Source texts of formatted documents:
▼

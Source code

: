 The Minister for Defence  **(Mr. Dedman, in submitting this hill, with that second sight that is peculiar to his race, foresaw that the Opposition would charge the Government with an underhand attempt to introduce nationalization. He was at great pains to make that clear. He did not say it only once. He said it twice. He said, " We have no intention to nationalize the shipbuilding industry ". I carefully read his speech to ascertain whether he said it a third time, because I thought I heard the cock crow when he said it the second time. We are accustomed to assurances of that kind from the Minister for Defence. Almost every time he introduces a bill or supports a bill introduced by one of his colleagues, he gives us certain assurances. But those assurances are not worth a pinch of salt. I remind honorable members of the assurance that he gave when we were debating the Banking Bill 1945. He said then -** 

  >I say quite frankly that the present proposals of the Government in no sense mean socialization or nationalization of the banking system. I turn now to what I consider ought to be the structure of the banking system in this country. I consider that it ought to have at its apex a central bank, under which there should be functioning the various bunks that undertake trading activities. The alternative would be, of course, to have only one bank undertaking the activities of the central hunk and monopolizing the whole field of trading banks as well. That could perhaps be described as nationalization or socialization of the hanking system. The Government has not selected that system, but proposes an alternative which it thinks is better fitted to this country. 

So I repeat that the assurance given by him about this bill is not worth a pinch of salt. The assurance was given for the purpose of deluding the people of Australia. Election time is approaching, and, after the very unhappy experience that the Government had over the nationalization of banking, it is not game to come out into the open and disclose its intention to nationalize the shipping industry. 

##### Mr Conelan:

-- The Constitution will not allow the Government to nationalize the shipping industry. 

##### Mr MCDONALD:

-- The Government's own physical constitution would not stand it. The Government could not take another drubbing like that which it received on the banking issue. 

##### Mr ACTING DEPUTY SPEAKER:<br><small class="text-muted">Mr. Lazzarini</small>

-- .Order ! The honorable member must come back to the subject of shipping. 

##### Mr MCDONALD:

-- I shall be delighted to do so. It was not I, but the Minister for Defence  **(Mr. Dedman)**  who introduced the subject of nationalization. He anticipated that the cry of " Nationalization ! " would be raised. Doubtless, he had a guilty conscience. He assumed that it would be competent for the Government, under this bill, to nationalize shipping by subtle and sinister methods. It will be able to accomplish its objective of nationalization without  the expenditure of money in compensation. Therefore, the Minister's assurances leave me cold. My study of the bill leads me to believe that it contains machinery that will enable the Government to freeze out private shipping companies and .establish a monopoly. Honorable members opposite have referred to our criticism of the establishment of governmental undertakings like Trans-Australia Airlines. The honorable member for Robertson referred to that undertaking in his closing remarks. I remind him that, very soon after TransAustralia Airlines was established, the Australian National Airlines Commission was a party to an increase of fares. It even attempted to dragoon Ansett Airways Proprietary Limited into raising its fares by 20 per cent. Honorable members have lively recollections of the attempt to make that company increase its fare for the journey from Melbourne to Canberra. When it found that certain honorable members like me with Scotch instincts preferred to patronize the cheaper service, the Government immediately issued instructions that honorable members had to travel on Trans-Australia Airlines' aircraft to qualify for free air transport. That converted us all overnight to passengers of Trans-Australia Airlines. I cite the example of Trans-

▲

■ PROBLEM TO SOLVE: In the records above, which lines hold the string "pinch"? Copy each one.

■ TASK SOLUTION:
: The Minister for Defence  **(Mr. Dedman, in submitting this hill, with that second sight that is peculiar to his race, foresaw that the Opposition would charge the Government with an underhand attempt to introduce nationalization. He was at great pains to make that clear. He did not say it only once. He said it twice. He said, " We have no intention to nationalize the shipbuilding industry ". I carefully read his speech to ascertain whether he said it a third time, because I thought I heard the cock crow when he said it the second time. We are accustomed to assurances of that kind from the Minister for Defence. Almost every time he introduces a bill or supports a bill introduced by one of his colleagues, he gives us certain assurances. But those assurances are not worth a pinch of salt. I remind honorable members of the assurance that he gave when we were debating the Banking Bill 1945. He said then -** 
So I repeat that the assurance given by him about this bill is not worth a pinch of salt. The assurance was given for the purpose of deluding the people of Australia. Election time is approaching, and, after the very unhappy experience that the Government had over the nationalization of banking, it is not game to come out into the open and disclose its intention to nationalize the shipping industry. 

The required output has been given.